Start of The records

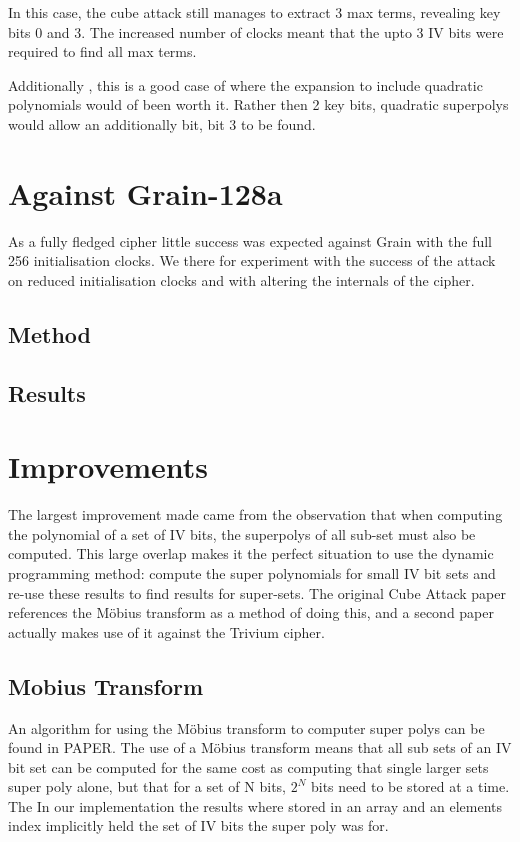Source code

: \documentclass{report}
\let\Oldsection\section
\renewcommand{\section}{\FloatBarrier\Oldsection}
\let\Oldsubsection\subsection
\renewcommand{\subsection}{\FloatBarrier\Oldsubsection}
\begin{document}
In this case, the cube attack still manages to extract 3 max terms, revealing key bits 0 and 3. The increased number of clocks meant that the upto 3 IV bits were required to find all max terms.

Additionally , this is a good case of where the expansion to include quadratic polynomials would of been worth it. Rather then 2 key bits, quadratic superpolys would allow an additionally bit, bit 3 to be found.
\section{Against Grain-128a}
As a fully fledged cipher little success was expected against Grain with the full 256 initialisation clocks. We there for experiment with the success of the attack on reduced initialisation clocks and with altering the internals of the cipher.
\subsection{Method}
\subsection{Results}
\section{Improvements}
The largest improvement made came from the observation that when computing the polynomial of a set of IV bits, the superpolys of all sub-set must also be computed. This large overlap makes it the perfect situation to use the dynamic programming method: compute the super polynomials for small IV bit sets and re-use these results to find results for super-sets. The original Cube Attack paper references the Möbius transform as a method of doing this, and a second paper %
actually makes use of it against the Trivium cipher. %
\subsection{Mobius Transform}
An algorithm for using the Möbius transform to computer super polys can be found in PAPER.
The use of a Möbius transform means that all sub sets of an IV bit set can be computed for the same cost as computing that single larger sets super poly alone, but that for a set of N bits, $2^N$ bits need to be stored at a time. The In our implementation the results where stored in an array and an elements index implicitly held the set of IV bits the super poly was for.%
\end{document}
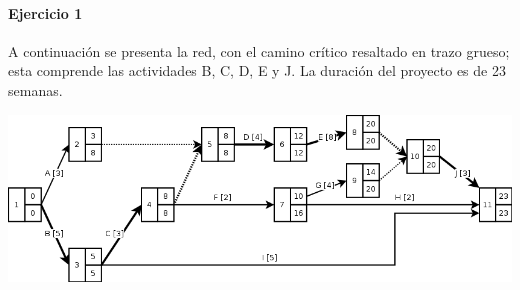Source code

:\documentclass[a4paper,10pt]{article}
\begin{document}
\paragraph{Ejercicio 1} A continuación se presenta la red, con el camino crítico resaltado en trazo grueso; esta comprende las actividades B, C, D, E y J. La duración del proyecto es de 23 semanas.

    \begin{center}
	\includegraphics[scale=0.55,keepaspectratio=true]{img/ej1-red.png} 
	\end{center}
  
\end{document}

End of The records

### What needs to be done
Output each line above exactly as it stands, omitting the pictures.

### Exercise output
Source code

: \documentclass{report}
\let\Oldsection\section
\renewcommand{\section}{\FloatBarrier\Oldsection}
\let\Oldsubsection\subsection
\renewcommand{\subsection}{\FloatBarrier\Oldsubsection}
\begin{document}
In this case, the cube attack still manages to extract 3 max terms, revealing key bits 0 and 3. The increased number of clocks meant that the upto 3 IV bits were required to find all max terms.

Additionally , this is a good case of where the expansion to include quadratic polynomials would of been worth it. Rather then 2 key bits, quadratic superpolys would allow an additionally bit, bit 3 to be found.
\section{Against Grain-128a}
As a fully fledged cipher little success was expected against Grain with the full 256 initialisation clocks. We there for experiment with the success of the attack on reduced initialisation clocks and with altering the internals of the cipher.
\subsection{Method}
\subsection{Results}
\section{Improvements}
The largest improvement made came from the observation that when computing the polynomial of a set of IV bits, the superpolys of all sub-set must also be computed. This large overlap makes it the perfect situation to use the dynamic programming method: compute the super polynomials for small IV bit sets and re-use these results to find results for super-sets. The original Cube Attack paper references the Möbius transform as a method of doing this, and a second paper %
actually makes use of it against the Trivium cipher. %
\subsection{Mobius Transform}
An algorithm for using the Möbius transform to computer super polys can be found in PAPER.
The use of a Möbius transform means that all sub sets of an IV bit set can be computed for the same cost as computing that single larger sets super poly alone, but that for a set of N bits, $2^N$ bits need to be stored at a time. The In our implementation the results where stored in an array and an elements index implicitly held the set of IV bits the super poly was for.%
\end{document}
Source code

:\documentclass[a4paper,10pt]{article}
\begin{document}
\paragraph{Ejercicio 1} A continuación se presenta la red, con el camino crítico resaltado en trazo grueso; esta comprende las actividades B, C, D, E y J. La duración del proyecto es de 23 semanas.

    \begin{center}
	\includegraphics[scale=0.55,keepaspectratio=true]{img/ej1-red.png} 
	\end{center}
  
\end{document}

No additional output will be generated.